== Records shown

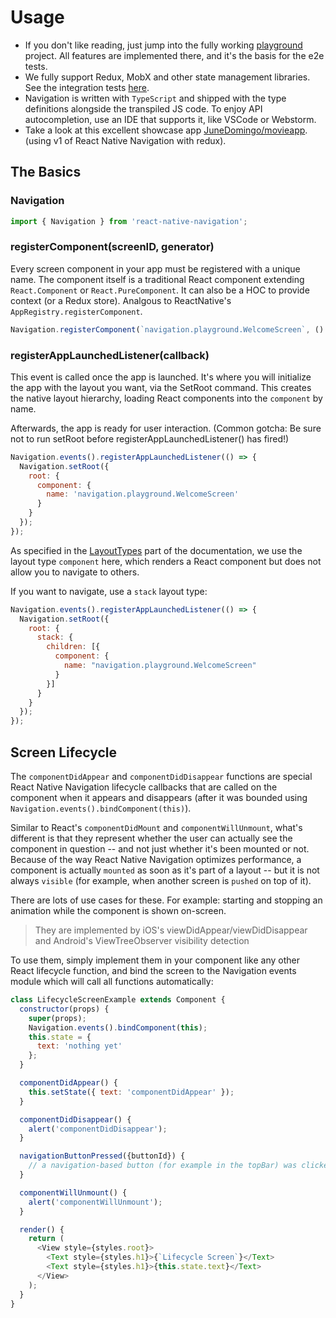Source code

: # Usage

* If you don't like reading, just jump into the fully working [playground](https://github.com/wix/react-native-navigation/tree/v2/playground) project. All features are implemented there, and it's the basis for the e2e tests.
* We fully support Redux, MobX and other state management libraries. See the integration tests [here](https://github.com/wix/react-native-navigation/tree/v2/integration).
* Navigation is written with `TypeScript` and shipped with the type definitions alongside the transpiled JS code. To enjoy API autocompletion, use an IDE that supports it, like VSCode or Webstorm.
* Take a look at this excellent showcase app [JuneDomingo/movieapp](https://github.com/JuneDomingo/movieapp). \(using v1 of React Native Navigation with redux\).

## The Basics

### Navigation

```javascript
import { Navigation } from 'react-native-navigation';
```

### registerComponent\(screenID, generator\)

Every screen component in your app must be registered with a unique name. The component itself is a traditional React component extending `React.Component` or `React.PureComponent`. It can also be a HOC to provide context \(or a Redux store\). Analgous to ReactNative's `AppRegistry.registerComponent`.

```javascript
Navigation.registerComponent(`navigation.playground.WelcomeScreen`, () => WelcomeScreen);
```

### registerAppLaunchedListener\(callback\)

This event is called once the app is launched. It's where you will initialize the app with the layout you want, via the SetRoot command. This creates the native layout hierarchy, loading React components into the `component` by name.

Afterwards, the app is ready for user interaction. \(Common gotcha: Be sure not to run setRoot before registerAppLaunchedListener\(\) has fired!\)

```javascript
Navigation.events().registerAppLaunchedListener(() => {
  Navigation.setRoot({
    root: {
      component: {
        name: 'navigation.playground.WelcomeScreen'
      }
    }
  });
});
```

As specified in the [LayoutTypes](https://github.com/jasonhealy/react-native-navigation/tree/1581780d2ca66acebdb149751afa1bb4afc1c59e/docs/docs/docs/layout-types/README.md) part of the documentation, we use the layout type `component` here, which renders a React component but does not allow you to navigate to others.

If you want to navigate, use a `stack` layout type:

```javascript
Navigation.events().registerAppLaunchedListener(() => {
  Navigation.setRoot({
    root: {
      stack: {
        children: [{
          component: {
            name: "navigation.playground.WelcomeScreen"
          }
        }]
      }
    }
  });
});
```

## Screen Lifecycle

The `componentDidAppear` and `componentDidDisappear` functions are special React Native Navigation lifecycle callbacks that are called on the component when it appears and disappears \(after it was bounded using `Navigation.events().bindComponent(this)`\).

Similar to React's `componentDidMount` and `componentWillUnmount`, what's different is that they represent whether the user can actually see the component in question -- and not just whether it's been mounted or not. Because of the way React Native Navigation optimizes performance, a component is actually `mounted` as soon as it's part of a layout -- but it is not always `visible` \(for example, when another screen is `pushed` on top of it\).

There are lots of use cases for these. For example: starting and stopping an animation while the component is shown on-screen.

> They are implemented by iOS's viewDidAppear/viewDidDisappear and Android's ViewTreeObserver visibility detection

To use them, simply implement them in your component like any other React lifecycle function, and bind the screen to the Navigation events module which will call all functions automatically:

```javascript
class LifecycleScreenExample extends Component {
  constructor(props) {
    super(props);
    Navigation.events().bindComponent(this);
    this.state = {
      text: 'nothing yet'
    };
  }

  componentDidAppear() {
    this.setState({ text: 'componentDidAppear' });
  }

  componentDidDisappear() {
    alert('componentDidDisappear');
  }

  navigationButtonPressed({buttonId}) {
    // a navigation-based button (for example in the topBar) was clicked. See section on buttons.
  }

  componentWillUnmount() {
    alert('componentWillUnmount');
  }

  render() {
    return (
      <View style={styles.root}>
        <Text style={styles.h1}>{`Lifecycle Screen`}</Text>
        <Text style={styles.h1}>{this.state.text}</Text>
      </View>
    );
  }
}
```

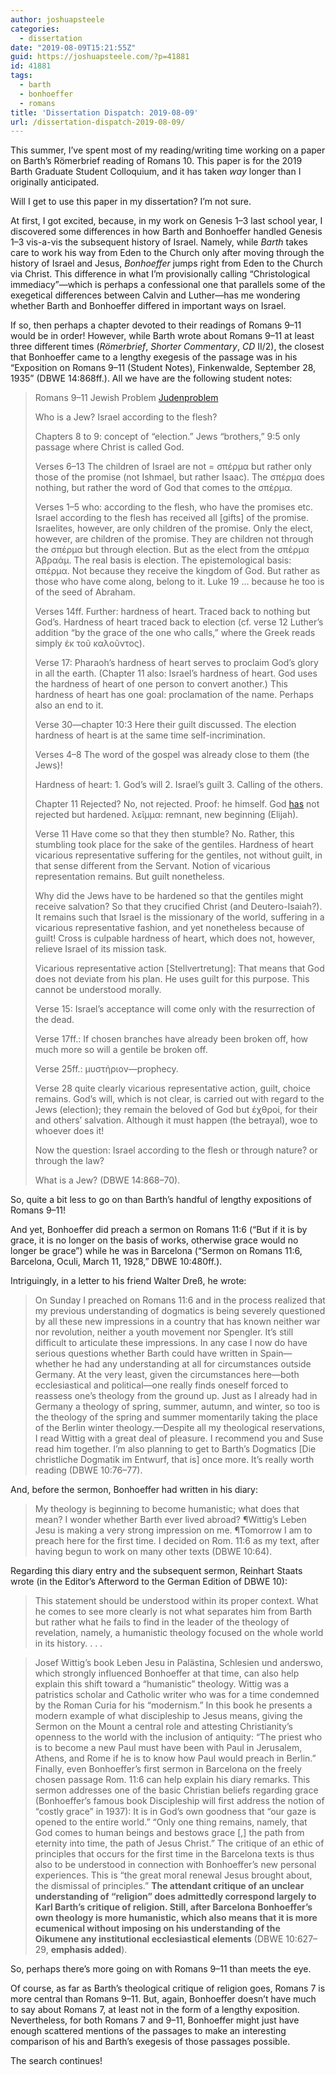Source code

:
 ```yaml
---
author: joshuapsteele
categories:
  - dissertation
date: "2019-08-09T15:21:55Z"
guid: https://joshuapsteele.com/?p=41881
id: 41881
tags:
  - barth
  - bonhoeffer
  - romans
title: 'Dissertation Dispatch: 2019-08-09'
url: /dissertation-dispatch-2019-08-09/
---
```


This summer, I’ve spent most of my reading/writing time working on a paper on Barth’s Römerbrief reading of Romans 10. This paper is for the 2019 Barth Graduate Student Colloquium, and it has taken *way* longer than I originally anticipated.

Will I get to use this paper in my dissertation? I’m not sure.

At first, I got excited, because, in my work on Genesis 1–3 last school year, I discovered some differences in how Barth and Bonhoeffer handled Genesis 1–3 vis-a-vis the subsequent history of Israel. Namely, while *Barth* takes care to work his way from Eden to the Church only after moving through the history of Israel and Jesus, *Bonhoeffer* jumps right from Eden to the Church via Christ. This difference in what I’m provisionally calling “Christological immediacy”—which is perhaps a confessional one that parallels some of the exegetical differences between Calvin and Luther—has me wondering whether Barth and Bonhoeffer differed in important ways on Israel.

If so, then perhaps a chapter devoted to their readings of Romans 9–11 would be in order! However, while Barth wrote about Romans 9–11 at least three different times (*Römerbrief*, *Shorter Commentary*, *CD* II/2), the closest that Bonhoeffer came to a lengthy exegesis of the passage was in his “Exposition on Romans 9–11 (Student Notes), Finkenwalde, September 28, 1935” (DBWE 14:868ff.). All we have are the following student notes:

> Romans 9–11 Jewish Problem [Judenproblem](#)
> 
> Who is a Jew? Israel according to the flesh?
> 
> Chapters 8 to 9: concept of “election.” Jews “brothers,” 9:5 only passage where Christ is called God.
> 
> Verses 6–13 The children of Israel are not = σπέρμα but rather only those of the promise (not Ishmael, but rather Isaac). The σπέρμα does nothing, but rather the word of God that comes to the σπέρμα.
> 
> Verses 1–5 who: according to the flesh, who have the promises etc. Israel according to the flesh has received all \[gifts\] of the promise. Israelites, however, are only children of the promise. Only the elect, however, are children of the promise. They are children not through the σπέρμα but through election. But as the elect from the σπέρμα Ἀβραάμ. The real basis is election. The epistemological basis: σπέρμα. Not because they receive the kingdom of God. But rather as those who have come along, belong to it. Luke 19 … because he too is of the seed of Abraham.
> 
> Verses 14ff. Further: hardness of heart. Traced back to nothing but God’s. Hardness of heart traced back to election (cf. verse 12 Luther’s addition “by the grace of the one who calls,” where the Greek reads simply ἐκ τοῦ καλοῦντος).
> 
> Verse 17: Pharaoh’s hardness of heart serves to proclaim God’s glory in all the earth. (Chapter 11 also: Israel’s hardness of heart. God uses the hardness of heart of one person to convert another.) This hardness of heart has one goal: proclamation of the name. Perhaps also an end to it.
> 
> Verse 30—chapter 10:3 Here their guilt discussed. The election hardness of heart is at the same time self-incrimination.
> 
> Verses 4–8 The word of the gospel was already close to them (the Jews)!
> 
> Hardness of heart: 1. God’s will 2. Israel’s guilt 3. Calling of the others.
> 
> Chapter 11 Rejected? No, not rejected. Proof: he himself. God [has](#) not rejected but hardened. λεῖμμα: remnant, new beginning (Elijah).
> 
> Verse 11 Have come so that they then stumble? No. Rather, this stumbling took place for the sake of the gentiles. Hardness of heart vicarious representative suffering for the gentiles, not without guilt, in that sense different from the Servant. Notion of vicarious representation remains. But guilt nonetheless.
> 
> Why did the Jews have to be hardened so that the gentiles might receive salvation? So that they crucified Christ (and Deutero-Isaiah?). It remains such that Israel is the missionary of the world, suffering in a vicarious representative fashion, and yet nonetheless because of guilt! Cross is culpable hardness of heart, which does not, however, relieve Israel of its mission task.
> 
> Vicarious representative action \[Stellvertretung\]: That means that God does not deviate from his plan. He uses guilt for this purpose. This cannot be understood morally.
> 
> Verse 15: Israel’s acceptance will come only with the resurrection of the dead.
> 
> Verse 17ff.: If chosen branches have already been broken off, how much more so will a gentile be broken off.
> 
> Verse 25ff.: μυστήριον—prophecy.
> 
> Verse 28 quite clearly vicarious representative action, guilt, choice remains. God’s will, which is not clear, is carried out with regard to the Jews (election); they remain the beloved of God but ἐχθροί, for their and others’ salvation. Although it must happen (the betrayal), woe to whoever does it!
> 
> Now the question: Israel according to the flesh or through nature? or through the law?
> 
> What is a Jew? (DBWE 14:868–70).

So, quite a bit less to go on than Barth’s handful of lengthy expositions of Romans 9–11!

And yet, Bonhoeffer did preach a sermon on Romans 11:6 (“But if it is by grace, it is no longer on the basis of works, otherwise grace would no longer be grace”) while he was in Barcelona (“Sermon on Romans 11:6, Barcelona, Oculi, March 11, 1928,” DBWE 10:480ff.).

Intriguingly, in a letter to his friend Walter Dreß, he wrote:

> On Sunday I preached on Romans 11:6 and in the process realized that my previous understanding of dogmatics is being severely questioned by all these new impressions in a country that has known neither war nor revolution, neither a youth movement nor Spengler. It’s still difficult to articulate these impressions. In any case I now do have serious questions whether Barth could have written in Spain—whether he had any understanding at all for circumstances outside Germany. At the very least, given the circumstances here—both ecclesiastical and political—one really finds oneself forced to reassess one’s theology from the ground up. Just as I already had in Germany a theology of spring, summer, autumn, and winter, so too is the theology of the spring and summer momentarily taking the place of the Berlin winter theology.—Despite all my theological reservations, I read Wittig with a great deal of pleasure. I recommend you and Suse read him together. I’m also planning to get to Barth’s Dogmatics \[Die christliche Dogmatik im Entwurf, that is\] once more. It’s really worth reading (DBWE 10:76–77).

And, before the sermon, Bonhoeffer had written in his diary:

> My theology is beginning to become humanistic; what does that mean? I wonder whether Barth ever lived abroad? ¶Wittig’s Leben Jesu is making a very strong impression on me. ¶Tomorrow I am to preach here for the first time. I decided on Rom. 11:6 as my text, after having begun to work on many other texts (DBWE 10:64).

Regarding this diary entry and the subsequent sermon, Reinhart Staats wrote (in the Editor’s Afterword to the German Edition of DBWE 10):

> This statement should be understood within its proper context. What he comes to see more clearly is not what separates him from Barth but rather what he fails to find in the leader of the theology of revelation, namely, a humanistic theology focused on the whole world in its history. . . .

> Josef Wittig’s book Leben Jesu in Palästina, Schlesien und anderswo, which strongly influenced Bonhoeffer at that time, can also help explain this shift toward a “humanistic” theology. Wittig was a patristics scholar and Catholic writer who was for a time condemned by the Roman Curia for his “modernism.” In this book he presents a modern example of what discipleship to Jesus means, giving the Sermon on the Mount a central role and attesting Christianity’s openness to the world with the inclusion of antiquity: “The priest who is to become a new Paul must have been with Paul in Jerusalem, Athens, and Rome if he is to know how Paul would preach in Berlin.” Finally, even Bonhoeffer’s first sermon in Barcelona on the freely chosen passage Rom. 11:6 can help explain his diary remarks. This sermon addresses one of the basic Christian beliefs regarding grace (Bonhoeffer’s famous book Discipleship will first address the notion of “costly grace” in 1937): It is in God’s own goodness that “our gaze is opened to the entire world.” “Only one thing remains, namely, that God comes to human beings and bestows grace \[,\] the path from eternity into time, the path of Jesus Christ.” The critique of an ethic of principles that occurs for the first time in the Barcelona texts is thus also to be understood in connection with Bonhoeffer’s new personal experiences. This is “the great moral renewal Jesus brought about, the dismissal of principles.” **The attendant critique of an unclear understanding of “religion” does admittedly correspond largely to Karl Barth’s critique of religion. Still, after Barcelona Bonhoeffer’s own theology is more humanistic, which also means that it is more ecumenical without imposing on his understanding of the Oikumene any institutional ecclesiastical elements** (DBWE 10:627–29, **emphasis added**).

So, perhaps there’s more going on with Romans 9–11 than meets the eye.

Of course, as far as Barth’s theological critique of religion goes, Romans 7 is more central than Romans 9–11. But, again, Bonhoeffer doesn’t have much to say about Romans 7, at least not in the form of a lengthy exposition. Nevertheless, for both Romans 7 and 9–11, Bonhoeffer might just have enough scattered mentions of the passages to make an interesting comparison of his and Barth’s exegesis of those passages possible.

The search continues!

====

Return every line from the entries that holds the string "beginning".

> Chapter 11 Rejected? No, not rejected. Proof: he himself. God [has](#) not rejected but hardened. λεῖμμα: remnant, new beginning (Elijah).
> My theology is beginning to become humanistic; what does that mean? I wonder whether Barth ever lived abroad? ¶Wittig’s Leben Jesu is making a very strong impression on me. ¶Tomorrow I am to preach here for the first time. I decided on Rom. 11:6 as my text, after having begun to work on many other texts (DBWE 10:64).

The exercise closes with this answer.